→ Task objective:
What lines of the data below hold the string "Regulatory"? Copy each one.
(Beginning of Data for this exercise)
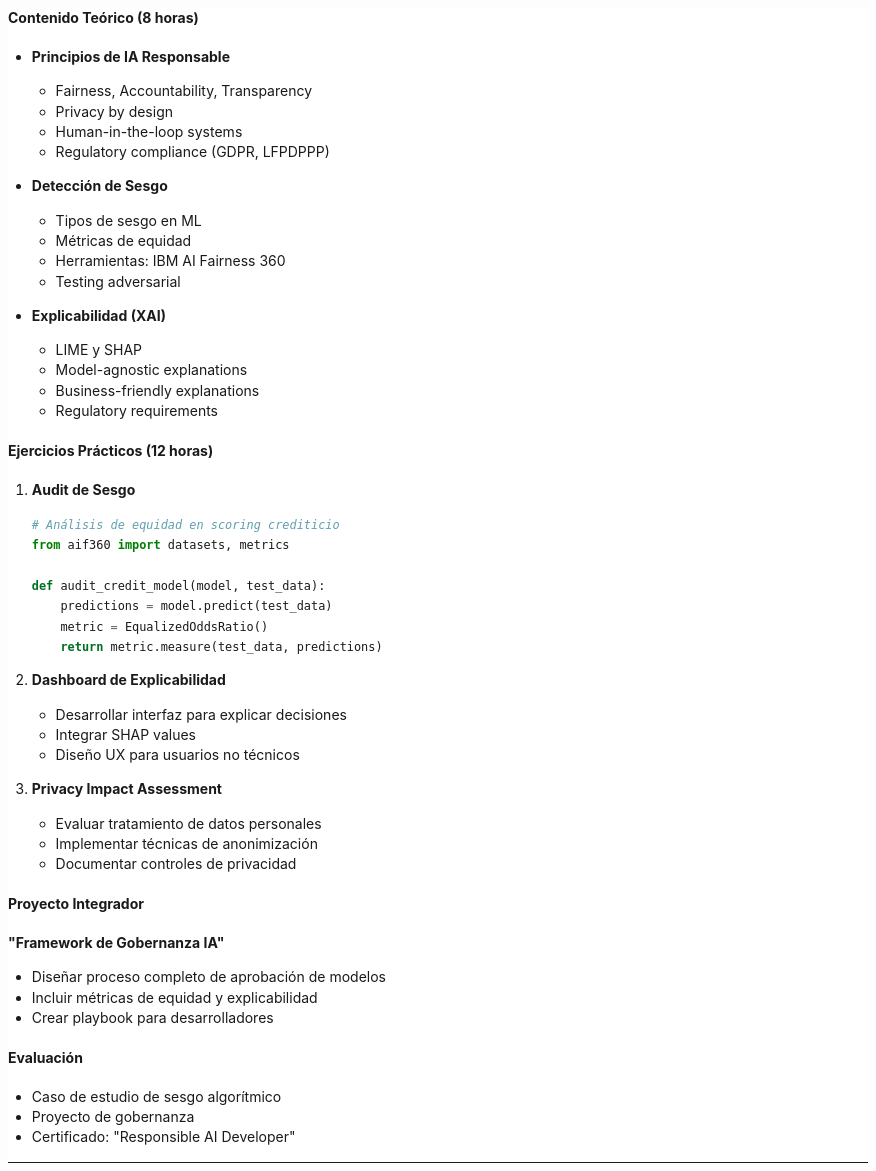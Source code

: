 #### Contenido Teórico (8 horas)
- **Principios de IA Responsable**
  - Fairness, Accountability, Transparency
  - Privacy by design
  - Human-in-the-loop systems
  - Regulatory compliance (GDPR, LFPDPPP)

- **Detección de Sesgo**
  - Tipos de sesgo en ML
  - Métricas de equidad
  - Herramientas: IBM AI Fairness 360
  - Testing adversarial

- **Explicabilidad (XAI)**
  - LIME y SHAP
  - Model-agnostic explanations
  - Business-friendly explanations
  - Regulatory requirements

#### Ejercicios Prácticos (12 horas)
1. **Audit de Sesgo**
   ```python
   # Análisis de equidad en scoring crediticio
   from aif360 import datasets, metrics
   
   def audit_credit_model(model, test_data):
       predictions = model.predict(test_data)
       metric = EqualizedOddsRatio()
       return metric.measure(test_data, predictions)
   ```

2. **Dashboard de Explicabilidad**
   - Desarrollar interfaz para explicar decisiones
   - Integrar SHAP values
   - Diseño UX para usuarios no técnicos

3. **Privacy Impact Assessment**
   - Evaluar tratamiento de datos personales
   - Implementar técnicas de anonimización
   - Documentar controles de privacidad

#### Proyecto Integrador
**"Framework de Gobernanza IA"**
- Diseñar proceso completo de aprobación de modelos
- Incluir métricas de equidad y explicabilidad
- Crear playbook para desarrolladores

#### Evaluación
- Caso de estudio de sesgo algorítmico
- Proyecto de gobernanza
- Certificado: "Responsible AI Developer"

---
(End of Data for this exercise)
→ Your solution:
  - Regulatory compliance (GDPR, LFPDPPP)
  - Regulatory requirements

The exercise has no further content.